ECLI:NL:HR:2003:AN7635
Hoge Raad
- Cassatie
- C.J.G. Bleichrodt
- J.P. Balkema
- J. de Hullu
- Rechtspraak.nl
Cassatie over verzuim in DNA-onderzoek en gevolgen voor strafvermindering
In deze zaak heeft de Hoge Raad op 16 december 2003 uitspraak gedaan in een cassatieprocedure tegen een arrest van het Gerechtshof te Amsterdam. De verdachte, geboren in 1977 en ten tijde van de aanzegging gedetineerd in de Penitentiaire Inrichting 'Utrecht', had beroep ingesteld tegen een eerdere uitspraak van het Hof, waarin hij was veroordeeld tot twee jaar gevangenisstraf voor afpersing gepleegd door twee of meer verenigde personen. De verdediging voerde aan dat er gebreken waren in de gang van zaken rondom de afname van DNA-materiaal, wat zou moeten leiden tot niet-ontvankelijkheid van het Openbaar Ministerie of bewijsuitsluiting. Het Hof had echter geoordeeld dat de verdachte niet in zijn verdediging was geschaad, en dat er geen sprake was van nadeel zoals bedoeld in artikel 359a lid 1 sub a van het Wetboek van Strafvordering.

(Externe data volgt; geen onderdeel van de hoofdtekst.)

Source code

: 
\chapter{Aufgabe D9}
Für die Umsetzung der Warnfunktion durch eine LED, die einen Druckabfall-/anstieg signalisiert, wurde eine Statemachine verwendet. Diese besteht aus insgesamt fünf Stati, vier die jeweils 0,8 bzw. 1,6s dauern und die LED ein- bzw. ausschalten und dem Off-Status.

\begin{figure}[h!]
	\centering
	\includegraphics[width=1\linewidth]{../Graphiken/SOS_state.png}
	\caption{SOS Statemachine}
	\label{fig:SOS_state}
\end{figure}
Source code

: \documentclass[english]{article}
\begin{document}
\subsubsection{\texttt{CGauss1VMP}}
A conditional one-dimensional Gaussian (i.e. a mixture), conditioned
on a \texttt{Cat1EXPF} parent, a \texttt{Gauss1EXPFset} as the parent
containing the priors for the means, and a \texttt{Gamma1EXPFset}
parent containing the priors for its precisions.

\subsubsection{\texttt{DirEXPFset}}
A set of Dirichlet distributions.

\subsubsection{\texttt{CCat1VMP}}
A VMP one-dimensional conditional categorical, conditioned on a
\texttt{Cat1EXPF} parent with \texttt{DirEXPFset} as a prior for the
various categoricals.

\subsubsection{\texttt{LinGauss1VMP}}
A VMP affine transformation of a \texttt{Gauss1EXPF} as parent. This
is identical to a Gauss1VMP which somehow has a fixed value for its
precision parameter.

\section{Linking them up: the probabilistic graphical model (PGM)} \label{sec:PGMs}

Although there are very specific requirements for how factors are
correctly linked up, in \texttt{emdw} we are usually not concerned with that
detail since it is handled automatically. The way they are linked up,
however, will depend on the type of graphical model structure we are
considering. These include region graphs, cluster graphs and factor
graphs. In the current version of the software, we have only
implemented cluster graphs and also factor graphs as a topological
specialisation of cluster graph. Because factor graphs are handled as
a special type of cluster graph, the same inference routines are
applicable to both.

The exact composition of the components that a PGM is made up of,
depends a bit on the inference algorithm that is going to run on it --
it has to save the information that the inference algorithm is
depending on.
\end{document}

De Hoge Raad bevestigde het oordeel van het Hof en oordeelde dat de schending van artikel 151b, tweede lid, van het Wetboek van Strafvordering niet leidde tot niet-ontvankelijkheid van het Openbaar Ministerie of bewijsuitsluiting. De verdediging had niet overtuigend aangetoond dat de verdachte door de schending in zijn verdediging was geschaad. De Hoge Raad oordeelde dat het Hof ten onrechte geen gemotiveerde beslissing had gegeven op het verweer van de verdediging dat rekening gehouden diende te worden met de verzuimde vormen bij de strafoplegging. Dit verzuim leidde echter niet tot cassatie, omdat het Hof zonder onjuiste rechtsopvatting had geoordeeld dat er geen nadeel was voor de verdachte.
Uiteindelijk verwierp de Hoge Raad het beroep, omdat geen van de middelen tot cassatie kon leiden. De uitspraak van het Gerechtshof bleef daarmee in stand, en de verdachte moest de opgelegde straf ondergaan.